El chiste estaba cantado, y no se hizo esperar en las redes: “Ahora todo Mad Men va a durar 15 minutos”, y variaciones por el estilo. La ONG The Truth Initiative le tiró de las orejas a Netflix por exhibir personas fumando y la plataforma, que sabe que está en un momento de creciente competencia, respondió rápido con un comunicado en el que promete dejar de mostrar productos de tabaco en ficciones dirigidas a menores de 14 años, y en las series y películas para adultos limitarse solo a la necesidad de la precisión histórica. “Fumar es perjudicial para la salud, y cuando se lo representa de manera positiva en pantalla puede influir negativamente en los jóvenes”, remarca el comunicado.

Sería obtuso negar ambas afirmaciones.

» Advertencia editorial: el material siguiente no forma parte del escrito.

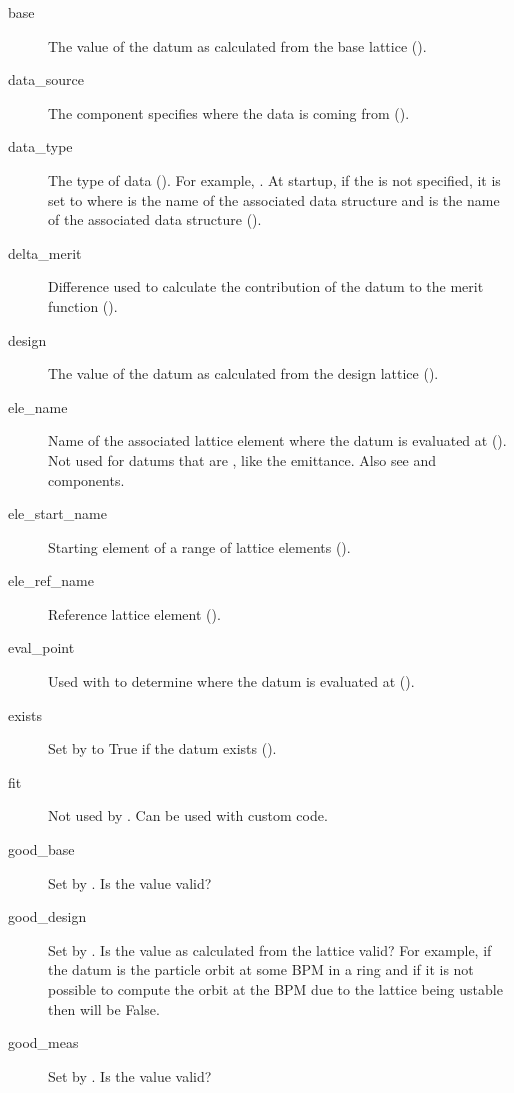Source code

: \begin{description}
  \item[base] \Newline
The value of the datum as calculated from the base lattice ().
  \item[data_source] \Newline
The  component specifies where the data is coming from
().
  \item[data_type] \Newline
The type of data (). For example, . At startup, if the
 is not specified, it is set to  where
 is the name of the associated  data structure and  is 
the name of the associated  data structure ().
  \item[delta_merit] \Newline
Difference used to calculate the contribution of the datum to the merit function ().
  \item[design] \Newline
The value of the datum as calculated from the design lattice ().
  \item[ele_name] \Newline
Name of the associated lattice element where the datum is evaluated at (). Not
used for datums that are , like the emittance. Also see  and 
components.
  \item[ele_start_name] \Newline
Starting element of a range of lattice elements ().
  \item[ele_ref_name] \Newline
Reference lattice element ().
  \item[eval_point] \Newline
Used with  to determine where the datum is evaluated at ().
  \item[exists] \Newline
Set by \tao to True if the datum exists (). 
  \item[fit] \Newline
Not used by \tao. Can be used with custom code.
  \item[good_base] \Newline
Set by \tao. Is the  value valid?
  \item[good_design] \Newline
Set by \tao. Is the value as calculated from the  lattice valid? For example, if the
datum is the particle orbit at some BPM in a ring and if it is not possible to compute the orbit at
the BPM due to the lattice being ustable then  will be False.
  \item[good_meas] \Newline
Set by \tao. Is the  value valid?

\end{description}
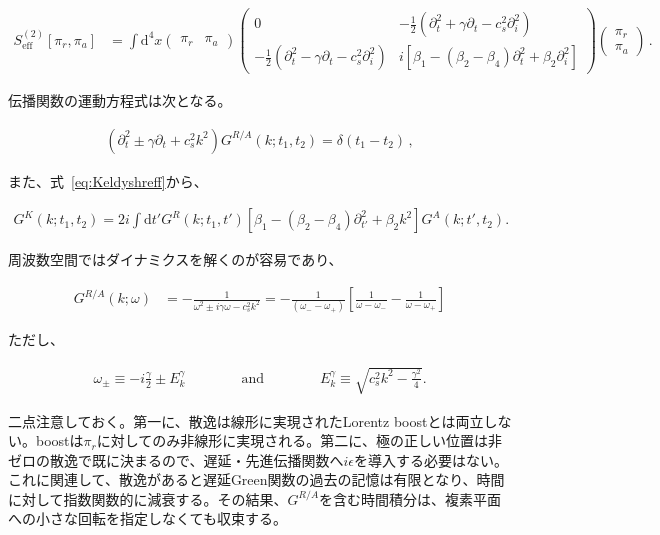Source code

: \documentclass[a4paper,11pt]{ltjsarticle}
\numberwithin{equation}{section}
\def\pia{\pi_{a}}
\def\pir{\pi_{r}}
\newcommand{\dd}{\mathrm{d}}
\newcommand{\Eq}[1]{Eq.~(\ref{#1})}
\renewcommand{\Eq}[1]{式~\eqref{#1}}
\begin{document}
\begin{align}
S^{(2)}_{\mathrm{eff}} \left[\pir,\pia\right] &= \int \dd^4 x  \begin{pmatrix}
\pir & \pia
\end{pmatrix} \begin{pmatrix}
0 & -\frac{1}{2}\left(\partial_t^2 + \gamma \partial_t - c_s^2 \partial_i^2  \right)\\
-\frac{1}{2}\left(\partial_t^2 - \gamma \partial_t - c_s^2 \partial_i^2\right)  & i\left[\beta_{1}-(\beta_{2}-\beta_{4})\partial^{2}_{t}+\beta_{2}\partial_{i}^{2}\right]
\end{pmatrix} \begin{pmatrix}
\pir \\ \pia
\end{pmatrix}\,.
\end{align}

伝播関数の運動方程式は次となる。

\begin{align}
\left(\partial_t^2 \pm \gamma \partial_t + c_s^2 k^2 \right) G^{R/A} (k; t_1, t_2) =  \delta(t_1-t_2)\,,			 
\end{align}

また、\Eq{eq:Keldyshreff}から、

\begin{align}
G^K (k;t_1,t_2) = 2 i \int \dd t' G^{R} (k;t_1,t') \left[\beta_1- (\beta_{2}-\beta_{4}) \partial_{t'}^2 + \beta_2 k^2 \right] G^{A} (k;t',t_2).
\end{align}

周波数空間ではダイナミクスを解くのが容易であり、

\begin{align}
G^{R/A} (k; \omega) &= - \frac{1}{\omega^2 \pm i \gamma \omega - c_s^2k^2}= -\frac{1}{(\omega_- - \omega_+)} \left[ \frac{1}{\omega- \omega_-} - \frac{1}{\omega- \omega_+}   \right]
\end{align}

ただし、

\begin{align}
\omega_\pm \equiv - i \frac{\gamma}{2} \pm E_k^{\gamma} \qquad \qquad \mathrm{and} \qquad \qquad 	E_k^{\gamma} \equiv \sqrt{c_s^2 k^2 - \frac{\gamma^2}{4}}.
\end{align}

二点注意しておく。第一に、散逸は線形に実現されたLorentz boostとは両立しない。boostは$\pi_r$に対してのみ非線形に実現される。第二に、極の正しい位置は非ゼロの散逸で既に決まるので、遅延・先進伝播関数へ$i\epsilon$を導入する必要はない。これに関連して、散逸があると遅延Green関数の過去の記憶は有限となり、時間に対して指数関数的に減衰する。その結果、$G^{R/A}$を含む時間積分は、複素平面への小さな回転を指定しなくても収束する。
\end{document}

Pero también es cierto que la corrección política a veces lleva a distorsiones en la frontera del ridículo. Hay en la industria de Hollywood una histeria con respecto al tabaco que está lejos de aplicarse con otras sustancias igualmente peligrosas. Cabe preguntarse qué sucedería si una ONG o un grupo de ellas iniciara una campaña igualmente agresiva con respecto al alcohol. Además de que Mad Men duraría cinco minutos, quedarían involucrados muchos más títulos que aquellos que muestran el denostado cigarrillo (y su primo vaporero).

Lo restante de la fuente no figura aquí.